Bakıyorum Davutoğlu, İngiltere, Almanya, Fransa ve İspanya gibi ülkelerin polis gözaltı sürelerini örnek olarak veriyor. Kendileriyle kıyaslıyor...
Ne büyük çelişki...
“Niye çelişki”  diyeceksiniz?
Söyleyeyim: Birincisi, Davutoğlu’nun saydığı bütün Avrupa devletlerinde rejim kavgası yoktur. Herkes laik, demokratik liberal sistemi kabul etmiştir. Solcusu, muhafazakârı herkes için bu böyledir. İkincisi, Avrupalılar, kanun yaparken muhalefeti döverek kanun yapmazlar. Büyük filozof ve düşünürlerin kuramına uyarlar. Üçüncüsü, Avrupa’nın bütün ülkelerinde insan hakları, en yüksek düzeyde uygulanır. Vatandaşlar arasında ayrımcılık yapılmaz. Dördüncüsü, Avrupa ülkelerinde siyasal iktidarlar devleti ele geçirmeye çalışmazlar.
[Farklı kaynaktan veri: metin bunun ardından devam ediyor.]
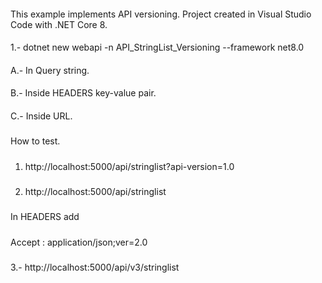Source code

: ####
This example implements API versioning. Project created in Visual Studio Code with .NET Core 8.

####
1.- dotnet new webapi -n API_StringList_Versioning --framework net8.0

####
A.- In Query string.
####
B.- Inside HEADERS key-value pair.
####
C.- Inside URL.

#####
How to test.

#####
1. http://localhost:5000/api/stringlist?api-version=1.0

#####
2. http://localhost:5000/api/stringlist
#####
In HEADERS add
#####
Accept : application/json;ver=2.0

##### 
3.- http://localhost:5000/api/v3/stringlist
Beşincisi, tüm kurumlar kanunda yazılı amaçlara göre çalışır ve denetlenebilirlik, hesap verebilirlik en büyük değerdir. Böyle bir ülkede polis, aldığı yetkiyi iktidarın çıkarına göre değil, kesinlikle yasanın amacına göre kullanacaktır. Öyle ise Davutoğlu’nun kıyaslaması boş sözdür. Çünkü Türkiye’de böyle bir hükümet yok. Ülkeyi gererek, bölerek, ayrıştırarak yönetmek isteyen bir hükümet var. Çok daha vahimi, başta hükümetin ve onun dayanağı olan partinin amacı, rejimi değiştirmektir. Bırakın vatandaşı, rejim bile tehlikedeyken, siz hangi hakla kendinizi Avrupa ile kıyaslıyorsunuz?